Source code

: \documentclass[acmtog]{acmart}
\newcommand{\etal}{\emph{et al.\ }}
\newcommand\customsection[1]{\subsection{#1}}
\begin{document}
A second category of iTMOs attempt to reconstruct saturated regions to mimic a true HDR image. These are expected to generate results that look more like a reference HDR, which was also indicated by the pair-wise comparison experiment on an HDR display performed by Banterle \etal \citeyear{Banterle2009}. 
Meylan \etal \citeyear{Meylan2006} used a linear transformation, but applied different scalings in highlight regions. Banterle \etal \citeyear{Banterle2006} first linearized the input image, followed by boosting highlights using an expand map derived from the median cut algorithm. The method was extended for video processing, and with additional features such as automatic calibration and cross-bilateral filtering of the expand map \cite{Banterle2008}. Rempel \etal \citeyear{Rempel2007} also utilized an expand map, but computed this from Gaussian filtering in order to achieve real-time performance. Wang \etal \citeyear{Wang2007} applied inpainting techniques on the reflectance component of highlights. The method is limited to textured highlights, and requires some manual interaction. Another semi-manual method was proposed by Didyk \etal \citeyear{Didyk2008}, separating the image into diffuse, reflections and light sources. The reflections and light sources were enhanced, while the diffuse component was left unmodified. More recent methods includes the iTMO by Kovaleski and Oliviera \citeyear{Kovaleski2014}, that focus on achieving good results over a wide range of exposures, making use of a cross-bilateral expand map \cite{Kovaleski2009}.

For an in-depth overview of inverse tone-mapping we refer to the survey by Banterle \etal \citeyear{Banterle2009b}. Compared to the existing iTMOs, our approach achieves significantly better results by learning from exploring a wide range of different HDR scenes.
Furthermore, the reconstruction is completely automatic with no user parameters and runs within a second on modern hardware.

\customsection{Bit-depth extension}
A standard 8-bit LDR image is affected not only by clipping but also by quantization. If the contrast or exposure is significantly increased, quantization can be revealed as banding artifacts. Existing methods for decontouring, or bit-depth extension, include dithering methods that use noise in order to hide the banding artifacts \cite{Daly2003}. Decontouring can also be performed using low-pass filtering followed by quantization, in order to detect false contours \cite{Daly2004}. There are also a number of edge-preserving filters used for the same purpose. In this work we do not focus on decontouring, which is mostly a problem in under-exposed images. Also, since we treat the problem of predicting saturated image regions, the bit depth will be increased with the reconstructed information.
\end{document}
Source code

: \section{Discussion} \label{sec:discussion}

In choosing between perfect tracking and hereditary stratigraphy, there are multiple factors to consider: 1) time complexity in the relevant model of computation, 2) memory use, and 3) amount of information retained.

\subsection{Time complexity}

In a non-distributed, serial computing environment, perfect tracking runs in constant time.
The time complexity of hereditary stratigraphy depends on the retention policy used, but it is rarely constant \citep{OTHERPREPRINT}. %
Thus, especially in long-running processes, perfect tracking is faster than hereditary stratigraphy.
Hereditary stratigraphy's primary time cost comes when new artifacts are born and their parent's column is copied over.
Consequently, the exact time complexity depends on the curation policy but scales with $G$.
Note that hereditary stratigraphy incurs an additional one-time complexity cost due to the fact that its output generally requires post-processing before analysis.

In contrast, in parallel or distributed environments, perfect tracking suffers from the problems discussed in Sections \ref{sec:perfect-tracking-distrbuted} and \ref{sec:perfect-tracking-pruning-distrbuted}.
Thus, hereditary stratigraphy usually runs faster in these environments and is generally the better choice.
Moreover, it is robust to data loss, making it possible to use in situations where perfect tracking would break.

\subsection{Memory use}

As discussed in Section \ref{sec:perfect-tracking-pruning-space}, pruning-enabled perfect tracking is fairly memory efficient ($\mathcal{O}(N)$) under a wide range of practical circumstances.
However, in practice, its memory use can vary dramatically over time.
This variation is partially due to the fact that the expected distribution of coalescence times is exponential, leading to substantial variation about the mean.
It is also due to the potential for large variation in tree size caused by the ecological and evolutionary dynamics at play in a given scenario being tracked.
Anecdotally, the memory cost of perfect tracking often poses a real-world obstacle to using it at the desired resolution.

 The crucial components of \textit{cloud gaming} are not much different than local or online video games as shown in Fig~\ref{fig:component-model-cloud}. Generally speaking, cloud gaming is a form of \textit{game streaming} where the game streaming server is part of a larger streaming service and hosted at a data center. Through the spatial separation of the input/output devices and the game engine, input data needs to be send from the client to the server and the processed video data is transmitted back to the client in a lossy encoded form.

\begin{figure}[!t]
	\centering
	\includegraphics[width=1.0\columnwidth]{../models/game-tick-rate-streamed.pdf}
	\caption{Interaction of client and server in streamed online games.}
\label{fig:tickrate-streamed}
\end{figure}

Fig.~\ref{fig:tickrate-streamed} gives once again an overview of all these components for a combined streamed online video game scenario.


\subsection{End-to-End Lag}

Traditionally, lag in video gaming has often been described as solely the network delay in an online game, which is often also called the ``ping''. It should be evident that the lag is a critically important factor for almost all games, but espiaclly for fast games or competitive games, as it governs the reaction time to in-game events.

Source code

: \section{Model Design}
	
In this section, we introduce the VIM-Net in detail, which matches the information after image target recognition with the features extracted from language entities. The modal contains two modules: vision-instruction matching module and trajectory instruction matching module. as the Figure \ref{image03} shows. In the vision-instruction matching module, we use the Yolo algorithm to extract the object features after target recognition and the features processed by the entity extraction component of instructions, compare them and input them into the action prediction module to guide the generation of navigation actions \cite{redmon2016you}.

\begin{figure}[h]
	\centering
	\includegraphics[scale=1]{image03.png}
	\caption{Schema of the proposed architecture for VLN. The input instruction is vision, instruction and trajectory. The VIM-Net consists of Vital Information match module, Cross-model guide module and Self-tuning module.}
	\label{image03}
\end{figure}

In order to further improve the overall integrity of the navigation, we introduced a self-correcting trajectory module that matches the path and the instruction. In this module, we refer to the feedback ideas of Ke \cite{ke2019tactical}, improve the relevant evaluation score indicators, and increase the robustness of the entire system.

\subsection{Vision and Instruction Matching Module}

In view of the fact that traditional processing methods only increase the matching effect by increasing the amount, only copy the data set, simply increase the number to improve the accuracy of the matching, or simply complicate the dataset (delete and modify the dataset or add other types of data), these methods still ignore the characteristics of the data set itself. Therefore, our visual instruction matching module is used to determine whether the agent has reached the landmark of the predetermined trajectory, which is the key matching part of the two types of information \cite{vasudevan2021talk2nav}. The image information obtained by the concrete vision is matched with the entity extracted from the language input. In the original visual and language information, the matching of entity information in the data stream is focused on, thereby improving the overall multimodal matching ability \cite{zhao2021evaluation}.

• • •

- EXERCISE OBJECTIVE -
From top to bottom, repeat the data above without alteration.

- ANSWER -
Source code

: \documentclass[acmtog]{acmart}
\newcommand{\etal}{\emph{et al.\ }}
\newcommand\customsection[1]{\subsection{#1}}
\begin{document}
A second category of iTMOs attempt to reconstruct saturated regions to mimic a true HDR image. These are expected to generate results that look more like a reference HDR, which was also indicated by the pair-wise comparison experiment on an HDR display performed by Banterle \etal \citeyear{Banterle2009}. 
Meylan \etal \citeyear{Meylan2006} used a linear transformation, but applied different scalings in highlight regions. Banterle \etal \citeyear{Banterle2006} first linearized the input image, followed by boosting highlights using an expand map derived from the median cut algorithm. The method was extended for video processing, and with additional features such as automatic calibration and cross-bilateral filtering of the expand map \cite{Banterle2008}. Rempel \etal \citeyear{Rempel2007} also utilized an expand map, but computed this from Gaussian filtering in order to achieve real-time performance. Wang \etal \citeyear{Wang2007} applied inpainting techniques on the reflectance component of highlights. The method is limited to textured highlights, and requires some manual interaction. Another semi-manual method was proposed by Didyk \etal \citeyear{Didyk2008}, separating the image into diffuse, reflections and light sources. The reflections and light sources were enhanced, while the diffuse component was left unmodified. More recent methods includes the iTMO by Kovaleski and Oliviera \citeyear{Kovaleski2014}, that focus on achieving good results over a wide range of exposures, making use of a cross-bilateral expand map \cite{Kovaleski2009}.

For an in-depth overview of inverse tone-mapping we refer to the survey by Banterle \etal \citeyear{Banterle2009b}. Compared to the existing iTMOs, our approach achieves significantly better results by learning from exploring a wide range of different HDR scenes.
Furthermore, the reconstruction is completely automatic with no user parameters and runs within a second on modern hardware.

\customsection{Bit-depth extension}
A standard 8-bit LDR image is affected not only by clipping but also by quantization. If the contrast or exposure is significantly increased, quantization can be revealed as banding artifacts. Existing methods for decontouring, or bit-depth extension, include dithering methods that use noise in order to hide the banding artifacts \cite{Daly2003}. Decontouring can also be performed using low-pass filtering followed by quantization, in order to detect false contours \cite{Daly2004}. There are also a number of edge-preserving filters used for the same purpose. In this work we do not focus on decontouring, which is mostly a problem in under-exposed images. Also, since we treat the problem of predicting saturated image regions, the bit depth will be increased with the reconstructed information.
\end{document}
Source code

: \section{Discussion} \label{sec:discussion}

In choosing between perfect tracking and hereditary stratigraphy, there are multiple factors to consider: 1) time complexity in the relevant model of computation, 2) memory use, and 3) amount of information retained.

\subsection{Time complexity}

In a non-distributed, serial computing environment, perfect tracking runs in constant time.
The time complexity of hereditary stratigraphy depends on the retention policy used, but it is rarely constant \citep{OTHERPREPRINT}. %
Thus, especially in long-running processes, perfect tracking is faster than hereditary stratigraphy.
Hereditary stratigraphy's primary time cost comes when new artifacts are born and their parent's column is copied over.
Consequently, the exact time complexity depends on the curation policy but scales with $G$.
Note that hereditary stratigraphy incurs an additional one-time complexity cost due to the fact that its output generally requires post-processing before analysis.

In contrast, in parallel or distributed environments, perfect tracking suffers from the problems discussed in Sections \ref{sec:perfect-tracking-distrbuted} and \ref{sec:perfect-tracking-pruning-distrbuted}.
Thus, hereditary stratigraphy usually runs faster in these environments and is generally the better choice.
Moreover, it is robust to data loss, making it possible to use in situations where perfect tracking would break.

\subsection{Memory use}

As discussed in Section \ref{sec:perfect-tracking-pruning-space}, pruning-enabled perfect tracking is fairly memory efficient ($\mathcal{O}(N)$) under a wide range of practical circumstances.
However, in practice, its memory use can vary dramatically over time.
This variation is partially due to the fact that the expected distribution of coalescence times is exponential, leading to substantial variation about the mean.
It is also due to the potential for large variation in tree size caused by the ecological and evolutionary dynamics at play in a given scenario being tracked.
Anecdotally, the memory cost of perfect tracking often poses a real-world obstacle to using it at the desired resolution.

 The crucial components of \textit{cloud gaming} are not much different than local or online video games as shown in Fig~\ref{fig:component-model-cloud}. Generally speaking, cloud gaming is a form of \textit{game streaming} where the game streaming server is part of a larger streaming service and hosted at a data center. Through the spatial separation of the input/output devices and the game engine, input data needs to be send from the client to the server and the processed video data is transmitted back to the client in a lossy encoded form.

\begin{figure}[!t]
	\centering
	\includegraphics[width=1.0\columnwidth]{../models/game-tick-rate-streamed.pdf}
	\caption{Interaction of client and server in streamed online games.}
\label{fig:tickrate-streamed}
\end{figure}

Fig.~\ref{fig:tickrate-streamed} gives once again an overview of all these components for a combined streamed online video game scenario.


\subsection{End-to-End Lag}

Traditionally, lag in video gaming has often been described as solely the network delay in an online game, which is often also called the ``ping''. It should be evident that the lag is a critically important factor for almost all games, but espiaclly for fast games or competitive games, as it governs the reaction time to in-game events.

Source code

: \section{Model Design}
	
In this section, we introduce the VIM-Net in detail, which matches the information after image target recognition with the features extracted from language entities. The modal contains two modules: vision-instruction matching module and trajectory instruction matching module. as the Figure \ref{image03} shows. In the vision-instruction matching module, we use the Yolo algorithm to extract the object features after target recognition and the features processed by the entity extraction component of instructions, compare them and input them into the action prediction module to guide the generation of navigation actions \cite{redmon2016you}.

\begin{figure}[h]
	\centering
	\includegraphics[scale=1]{image03.png}
	\caption{Schema of the proposed architecture for VLN. The input instruction is vision, instruction and trajectory. The VIM-Net consists of Vital Information match module, Cross-model guide module and Self-tuning module.}
	\label{image03}
\end{figure}

In order to further improve the overall integrity of the navigation, we introduced a self-correcting trajectory module that matches the path and the instruction. In this module, we refer to the feedback ideas of Ke \cite{ke2019tactical}, improve the relevant evaluation score indicators, and increase the robustness of the entire system.

\subsection{Vision and Instruction Matching Module}

In view of the fact that traditional processing methods only increase the matching effect by increasing the amount, only copy the data set, simply increase the number to improve the accuracy of the matching, or simply complicate the dataset (delete and modify the dataset or add other types of data), these methods still ignore the characteristics of the data set itself. Therefore, our visual instruction matching module is used to determine whether the agent has reached the landmark of the predetermined trajectory, which is the key matching part of the two types of information \cite{vasudevan2021talk2nav}. The image information obtained by the concrete vision is matched with the entity extracted from the language input. In the original visual and language information, the matching of entity information in the data stream is focused on, thereby improving the overall multimodal matching ability \cite{zhao2021evaluation}.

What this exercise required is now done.